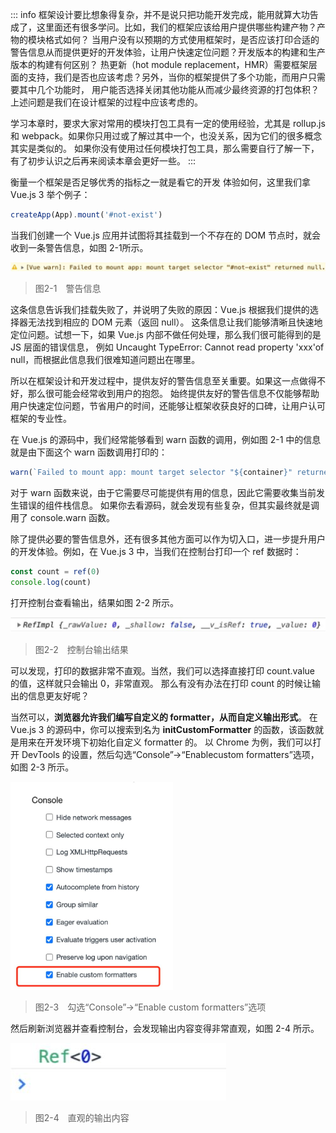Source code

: ::: info
框架设计要比想象得复杂，并不是说只把功能开发完成，能用就算大功告成了，这里面还有很多学问。比如，我们的框架应该给用户提供哪些构建产物？产物的模块格式如何？
当用户没有以预期的方式使用框架时，是否应该打印合适的警告信息从而提供更好的开发体验，让用户快速定位问题？开发版本的构建和生产版本的构建有何区别？
热更新（hot module replacement，HMR）需要框架层面的支持，我们是否也应该考虑？另外，当你的框架提供了多个功能，而用户只需要其中几个功能时，
用户能否选择关闭其他功能从而减少最终资源的打包体积？上述问题是我们在设计框架的过程中应该考虑的。

学习本章时，要求大家对常用的模块打包工具有一定的使用经验，尤其是 rollup.js 和 webpack。如果你只用过或了解过其中一个，也没关系，因为它们的很多概念其实是类似的。
如果你没有使用过任何模块打包工具，那么需要自行了解一下，有了初步认识之后再来阅读本章会更好一些。
:::

衡量一个框架是否足够优秀的指标之一就是看它的开发 体验如何，这里我们拿 Vue.js 3 举个例子：

```js
createApp(App).mount('#not-exist')
```

当我们创建一个 Vue.js 应用并试图将其挂载到一个不存在的 DOM 节点时，就会收到一条警告信息，如图 2-1所示。

![img](./assets/01.png)
> 图2-1　警告信息

这条信息告诉我们挂载失败了，并说明了失败的原因：Vue.js 根据我们提供的选择器无法找到相应的 DOM 元素（返回 null）。
这条信息让我们能够清晰且快速地定位问题。试想一下，如果 Vue.js 内部不做任何处理，那么我们很可能得到的是 JS 层面的错误信息，
例如 Uncaught TypeError: Cannot read property 'xxx'of null，而根据此信息我们很难知道问题出在哪里。

所以在框架设计和开发过程中，提供友好的警告信息至关重要。如果这一点做得不好，那么很可能会经常收到用户的抱怨。
始终提供友好的警告信息不仅能够帮助用户快速定位问题，节省用户的时间，还能够让框架收获良好的口碑，让用户认可框架的专业性。

在 Vue.js 的源码中，我们经常能够看到 warn 函数的调用，例如图 2-1 中的信息就是由下面这个 warn 函数调用打印的：

```js
warn(`Failed to mount app: mount target selector "${container}" returned null.`)
```

对于 warn 函数来说，由于它需要尽可能提供有用的信息，因此它需要收集当前发生错误的组件栈信息。
如果你去看源码，就会发现有些复杂，但其实最终就是调用了 console.warn 函数。

除了提供必要的警告信息外，还有很多其他方面可以作为切入口，进一步提升用户的开发体验。例如，在 Vue.js 3 中，当我们在控制台打印一个 ref 数据时：

```js
const count = ref(0)
console.log(count)
```

打开控制台查看输出，结果如图 2-2 所示。

![img](./assets/02.png)
> 图2-2　控制台输出结果

可以发现，打印的数据非常不直观。当然，我们可以选择直接打印 count.value 的值，这样就只会输出 0，非常直观。
那么有没有办法在打印 count 的时候让输出的信息更友好呢？

当然可以，**浏览器允许我们编写自定义的 formatter，从而自定义输出形式**。
在 Vue.js 3 的源码中，你可以搜索到名为 **initCustomFormatter** 的函数，该函数就是用来在开发环境下初始化自定义 formatter 的。
以 Chrome 为例，我们可以打开 DevTools 的设置，然后勾选“Console”→“Enablecustom formatters”选项，如图 2-3 所示。

<img src="./assets/03.png" style="width: 260px;"></img>
> 图2-3　勾选“Console”→“Enable custom formatters”选项

然后刷新浏览器并查看控制台，会发现输出内容变得非常直观，如图 2-4 所示。

![img](./assets/04.png)
> 图2-4　直观的输出内容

* [TASK DIRECTIONS]: With the line holding "如果你没有使用过任何模块打包" as the first and the line holding "这条信息告诉我们挂载失败了，并说明了失败的原因：Vue.js 根据我们提供的选择器无法找到相应的 DOM" as the last, set down that range of the entries above exactly, and nothing else.

* [OUTPUT]:
如果你没有使用过任何模块打包工具，那么需要自行了解一下，有了初步认识之后再来阅读本章会更好一些。
:::

衡量一个框架是否足够优秀的指标之一就是看它的开发 体验如何，这里我们拿 Vue.js 3 举个例子：

```js
createApp(App).mount('#not-exist')
```

当我们创建一个 Vue.js 应用并试图将其挂载到一个不存在的 DOM 节点时，就会收到一条警告信息，如图 2-1所示。

![img](./assets/01.png)
> 图2-1　警告信息

这条信息告诉我们挂载失败了，并说明了失败的原因：Vue.js 根据我们提供的选择器无法找到相应的 DOM 元素（返回 null）。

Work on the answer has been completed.